Onward and Upward

For centuries, friends and family have gathered to break bread, share a bottle of wine, and chat about life. This tradition rings especially true at Postino Winecafe — a restaurant that opened in a vacant 1940s brick post office in the Arcadia neighborhood of Phoenix in 2001 — where bread takes the less conventional form of bruschetta with mouthwatering topping combinations and paninis stuffed with unexpected ingredients. Craig DeMarco and Lauren Bailey, owners of parent company Upward Projects — which also founded such Phoenix favorites as Windsor, Churn, Federal Pizza, and Joyride TacoHouse — aim to create beautiful spaces for people to feel at home in.

“Since the very beginning, our concepts have been rooted in the neighborhoods they’re in,” explains Marisa Bigler, senior graphic designer at Upward Projects. “Although we’ve always been passionate about adaptive-reuse projects, not all of our restaurants are in old buildings.
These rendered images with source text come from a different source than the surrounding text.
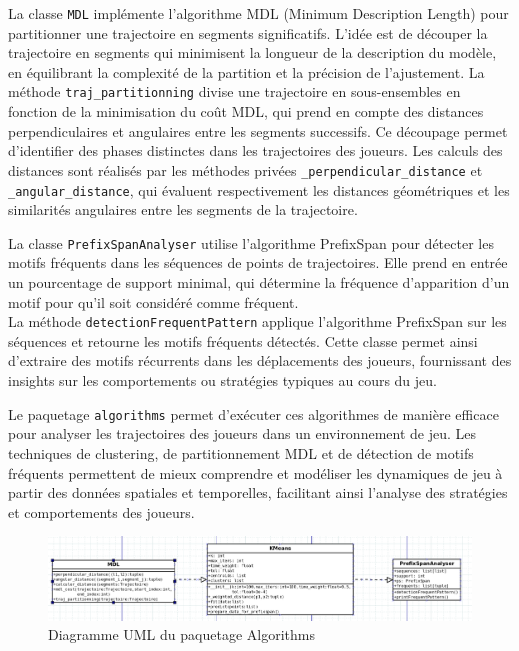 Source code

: \documentclass{article}
\begin{document}
        La classe \texttt{MDL} implémente l'algorithme MDL (Minimum Description Length) pour partitionner une trajectoire en segments significatifs. L'idée est de découper la trajectoire en segments qui minimisent la longueur de la description du modèle, en équilibrant la complexité de la partition et la précision de l'ajustement. La méthode \texttt{traj\_partitionning} divise une trajectoire en sous-ensembles en fonction de la minimisation du coût MDL, qui prend en compte des distances perpendiculaires et angulaires entre les segments successifs. Ce découpage permet d'identifier des phases distinctes dans les trajectoires des joueurs. Les calculs des distances sont réalisés par les méthodes privées \texttt{\_perpendicular\_distance} et \texttt{\_angular\_distance}, qui évaluent respectivement les distances géométriques et les similarités angulaires entre les segments de la trajectoire.
    
        La classe \texttt{PrefixSpanAnalyser} utilise l'algorithme PrefixSpan pour détecter les motifs fréquents dans les séquences de points de trajectoires. Elle prend en entrée un pourcentage de support minimal, qui détermine la fréquence d'apparition d'un motif pour qu'il soit considéré comme fréquent.\\
        La méthode \texttt{detectionFrequentPattern} applique l'algorithme PrefixSpan sur les séquences et retourne les motifs fréquents détectés. Cette classe permet ainsi d'extraire des motifs récurrents dans les déplacements des joueurs, fournissant des insights sur les comportements ou stratégies typiques au cours du jeu.
    
        Le paquetage \texttt{algorithms} permet d'exécuter ces algorithmes de manière efficace pour analyser les trajectoires des joueurs dans un environnement de jeu. Les techniques de clustering, de partitionnement MDL et de détection de motifs fréquents permettent de mieux comprendre et modéliser les dynamiques de jeu à partir des données spatiales et temporelles, facilitant ainsi l'analyse des stratégies et comportements des joueurs.

            \begin{figure}[H]
                \centering
                \includegraphics[width=\textwidth]{img/algorithms.png}
                \caption{Diagramme UML du paquetage Algorithms}
                \label{Diagramme_algorithms}
            \end{figure}
\end{document}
When it comes to design, we like to pay homage to the history of the building, or the time period it was built in, the neighborhood, and the people that made the community what it was.” For instance, Bailey recently visited Houston, where Postino Montrose opened, to install an art piece made from memorabilia of the community’s history — it’s housed in what was the first gay bar in Houston, and the wall collage will pay a creative and loving tribute to its LGBTQ roots.

DINING IS IN THE DETAILS
Upward Projects knows that eating out is about more than a few tasty bites of food and a convenient location — it’s about creating an experience that your patrons crave over and over again. As they say, the devil is in the details. “It’s the server sharing some little-known history about the building, the music that makes you want to Shazam it, or the unique beer list,” says Bigler. “How menu hardware feels on the table, hidden messages on a gum chit, the weight of a business card, which upholstery to use in the Arizona sun or Texas humidity, or whether a menu font is large enough to read in low light.” And, of course, it’s also about the people. “The people we choose to bring on to our team are people who share our values and strive to make people feel good — whether that’s in the restaurants or in our headquarters,” says Bigler. “It would be harder onward and upward to be creative if we didn’t enjoy being around each other all day!” The same attention to detail goes into the brand’s digital marketing, which often goes through a few iterations of ideas and designs before reaching that final “ah-ha” moment. “Our goal is to get our guests excited to open our emails or share an animated GIF we created for Instagram,” reveals Bigler. “We want to continue to be an unexpected and happy surprise. We think about these details on the daily, and that contributes to our success.”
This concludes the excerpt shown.